Has anyone ever told you someone liked the idea of them, but didn’t actually like them? What does that even mean?
We humans like to put things into little boxes. We like structure, categories, things to be black or white.
In relation to other people, we like to be able to seperate them into groups. It’s easier to like a 1 dimensional character that always wears the same clothes and has 5 defining traits we can depend on them to default to. It makes them easy for us to understand. We don’t have to invest a lot of time to know them, and they pose no risk of confusing us.
An easy place to see this is when people find out a person likes something, and suddenly they exclusively buy that person that one thing. Like a person who likes sea turtles being gifted turtle themed gifts by everyone. This happened to me at one point, but with a movie I liked. I became one dimensional. My defining feature being I liked that movie and everyone knew it. I liked lots of movies, but no one asked, they’d only talk about that one.
But the world exists in the grey areas. Humans are multi dimensional and complex.
Sometimes we will do this to ourselves. We feel the need to define ourselves and we end up putting ourselves into little boxes. We give ourselves a clothing style to wear, a music genre to like, a favorite TV show, and then we don’t venture outside our little compartments.
But no one ever fits completely into one stereotype. There exists a “basic” girl who doesn’t like flavored coffees or Ugg boots. A “sports jock” that doesn’t like lifting weights. Because no matter what labels we slap on things, we won’t ever be able to truly erect walls and compartmentalize the world.
So instead we sometimes retreat and refuse to interact with other humans. We can be afraid of getting to know someone, or too lazy to put in the effort that takes. Some people though learn a few defining traits about someone and then fill in the gaps themselves. Or they construct an entire personality from a distance. This sometimes happens with parents towards their kids. They make up a perosna and picture perfect life they want for their kid. Problem is, kids are their own people and they may not have the personality their parents imagined for them. They may not want the same life their parent dreamt up.
We construct the idea of the person and who we think they are without knowing the actual nitty gritty and intimate details of that person. And often, we don’t really want to know those things, we are content with our faulty idea of them. It’s easier for us to look at the pretty cheerleader and fill in our own perceptions of who they are.
Sometimes we like the idea of dating the pretty cheerleader but not getting to know the deeper aspects of her. Parents like the idea of having a doctor child, but don’t consider their child’s feelings.
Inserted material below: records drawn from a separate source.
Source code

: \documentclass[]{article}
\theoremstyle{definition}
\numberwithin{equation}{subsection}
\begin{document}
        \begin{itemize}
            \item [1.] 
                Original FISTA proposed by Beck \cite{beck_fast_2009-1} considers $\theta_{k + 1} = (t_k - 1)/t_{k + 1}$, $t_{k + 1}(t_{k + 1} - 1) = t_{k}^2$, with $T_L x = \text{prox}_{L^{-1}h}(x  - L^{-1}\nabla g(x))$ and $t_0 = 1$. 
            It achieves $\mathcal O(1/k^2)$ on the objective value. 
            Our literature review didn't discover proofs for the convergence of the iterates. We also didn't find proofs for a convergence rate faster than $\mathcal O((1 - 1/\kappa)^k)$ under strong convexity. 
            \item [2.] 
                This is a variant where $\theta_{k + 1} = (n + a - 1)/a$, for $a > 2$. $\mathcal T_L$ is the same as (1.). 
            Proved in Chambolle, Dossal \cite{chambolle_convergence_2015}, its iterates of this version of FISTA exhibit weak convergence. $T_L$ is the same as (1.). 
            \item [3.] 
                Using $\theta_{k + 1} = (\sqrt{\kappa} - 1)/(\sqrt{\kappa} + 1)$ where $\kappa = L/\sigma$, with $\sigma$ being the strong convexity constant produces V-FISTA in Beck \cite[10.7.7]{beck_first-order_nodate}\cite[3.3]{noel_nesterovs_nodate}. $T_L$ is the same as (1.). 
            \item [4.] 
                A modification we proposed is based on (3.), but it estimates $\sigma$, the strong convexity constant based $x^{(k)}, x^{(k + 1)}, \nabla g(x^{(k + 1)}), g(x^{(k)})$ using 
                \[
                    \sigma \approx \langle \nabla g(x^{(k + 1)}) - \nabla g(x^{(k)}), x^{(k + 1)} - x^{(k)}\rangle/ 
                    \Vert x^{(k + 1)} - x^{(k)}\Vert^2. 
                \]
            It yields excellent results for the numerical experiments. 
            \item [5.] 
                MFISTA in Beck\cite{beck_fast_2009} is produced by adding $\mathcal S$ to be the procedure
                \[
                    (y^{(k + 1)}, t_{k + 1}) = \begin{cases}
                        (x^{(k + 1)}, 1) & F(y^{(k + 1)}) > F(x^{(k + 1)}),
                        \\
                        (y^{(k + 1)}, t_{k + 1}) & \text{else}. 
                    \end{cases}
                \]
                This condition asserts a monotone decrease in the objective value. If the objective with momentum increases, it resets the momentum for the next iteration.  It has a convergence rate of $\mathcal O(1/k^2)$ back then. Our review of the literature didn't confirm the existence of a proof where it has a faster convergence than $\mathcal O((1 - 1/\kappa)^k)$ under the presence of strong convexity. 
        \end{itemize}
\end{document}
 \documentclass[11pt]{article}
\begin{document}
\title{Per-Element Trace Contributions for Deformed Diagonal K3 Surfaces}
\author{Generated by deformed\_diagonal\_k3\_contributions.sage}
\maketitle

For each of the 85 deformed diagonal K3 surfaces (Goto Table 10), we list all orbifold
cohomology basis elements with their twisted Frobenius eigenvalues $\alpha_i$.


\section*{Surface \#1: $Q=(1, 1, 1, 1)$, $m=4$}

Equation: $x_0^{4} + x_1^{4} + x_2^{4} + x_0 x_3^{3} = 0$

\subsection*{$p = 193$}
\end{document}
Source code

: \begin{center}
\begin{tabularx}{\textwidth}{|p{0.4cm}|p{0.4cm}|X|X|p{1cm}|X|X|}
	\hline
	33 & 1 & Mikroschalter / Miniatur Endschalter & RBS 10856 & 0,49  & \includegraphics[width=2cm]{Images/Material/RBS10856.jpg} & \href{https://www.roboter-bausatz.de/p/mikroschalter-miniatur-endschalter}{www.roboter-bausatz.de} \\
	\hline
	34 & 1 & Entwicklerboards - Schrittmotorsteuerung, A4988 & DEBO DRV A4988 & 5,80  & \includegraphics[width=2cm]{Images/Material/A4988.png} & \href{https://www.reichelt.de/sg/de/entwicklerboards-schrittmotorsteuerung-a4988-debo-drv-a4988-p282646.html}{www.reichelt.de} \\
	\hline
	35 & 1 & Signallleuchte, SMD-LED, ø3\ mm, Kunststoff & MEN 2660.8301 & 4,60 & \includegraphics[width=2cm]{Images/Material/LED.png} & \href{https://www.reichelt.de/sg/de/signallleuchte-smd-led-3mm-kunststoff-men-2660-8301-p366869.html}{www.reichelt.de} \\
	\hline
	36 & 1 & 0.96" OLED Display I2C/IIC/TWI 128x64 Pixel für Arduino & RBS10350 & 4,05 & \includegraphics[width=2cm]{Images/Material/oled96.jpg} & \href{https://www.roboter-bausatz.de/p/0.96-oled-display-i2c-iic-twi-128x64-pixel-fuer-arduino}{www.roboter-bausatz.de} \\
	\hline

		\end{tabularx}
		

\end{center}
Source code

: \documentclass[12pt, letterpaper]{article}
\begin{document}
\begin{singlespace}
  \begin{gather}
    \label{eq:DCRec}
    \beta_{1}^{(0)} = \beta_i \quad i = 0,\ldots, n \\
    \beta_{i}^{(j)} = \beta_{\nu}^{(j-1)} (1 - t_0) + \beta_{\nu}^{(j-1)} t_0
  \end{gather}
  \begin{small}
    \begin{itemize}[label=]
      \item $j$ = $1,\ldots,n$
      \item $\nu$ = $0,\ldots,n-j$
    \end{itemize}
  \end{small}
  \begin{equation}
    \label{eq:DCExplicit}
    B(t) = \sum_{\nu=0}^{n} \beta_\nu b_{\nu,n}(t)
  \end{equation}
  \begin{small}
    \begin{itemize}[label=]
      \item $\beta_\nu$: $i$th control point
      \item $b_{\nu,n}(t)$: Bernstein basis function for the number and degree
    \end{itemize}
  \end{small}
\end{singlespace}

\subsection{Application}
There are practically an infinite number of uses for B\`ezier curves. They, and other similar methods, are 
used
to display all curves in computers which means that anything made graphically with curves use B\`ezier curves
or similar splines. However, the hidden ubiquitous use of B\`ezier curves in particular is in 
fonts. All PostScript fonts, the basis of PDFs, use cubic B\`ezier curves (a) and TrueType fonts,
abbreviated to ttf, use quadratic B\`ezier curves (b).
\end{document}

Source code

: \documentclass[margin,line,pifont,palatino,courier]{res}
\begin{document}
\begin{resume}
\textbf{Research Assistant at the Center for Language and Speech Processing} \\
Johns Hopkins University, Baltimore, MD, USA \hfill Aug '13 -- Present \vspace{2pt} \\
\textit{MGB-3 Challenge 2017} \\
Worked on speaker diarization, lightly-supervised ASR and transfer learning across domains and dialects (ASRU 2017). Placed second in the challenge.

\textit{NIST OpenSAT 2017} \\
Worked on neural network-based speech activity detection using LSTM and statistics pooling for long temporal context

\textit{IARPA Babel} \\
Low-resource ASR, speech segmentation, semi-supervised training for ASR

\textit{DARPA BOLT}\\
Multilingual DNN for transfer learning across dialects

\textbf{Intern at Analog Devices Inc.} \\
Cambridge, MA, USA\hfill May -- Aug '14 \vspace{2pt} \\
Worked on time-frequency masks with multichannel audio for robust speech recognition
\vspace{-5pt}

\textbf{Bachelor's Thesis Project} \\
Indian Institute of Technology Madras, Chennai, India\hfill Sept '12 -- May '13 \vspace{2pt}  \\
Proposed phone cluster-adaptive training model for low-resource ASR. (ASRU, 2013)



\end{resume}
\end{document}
Or worse, they like the idea of having a child and the cute parts, but don’t care to put in the hard work parenting takes.
When this is a loose acquaintance, it doesn’t usually have much consequence. However if it were a parent to a child, An individual to their partner or a close friend, it can have terrible consequences. Discovering that someone you thought cared knows incredibly little about you, it hurts. When you finally figure out why they don’t seem to remember details you have told them is because they forget the things that don’t match their idea of you on purpose, its wounding. It makes you feel raw and alone.
Because someone you love doesnt love you in return, they merely love the idea of you.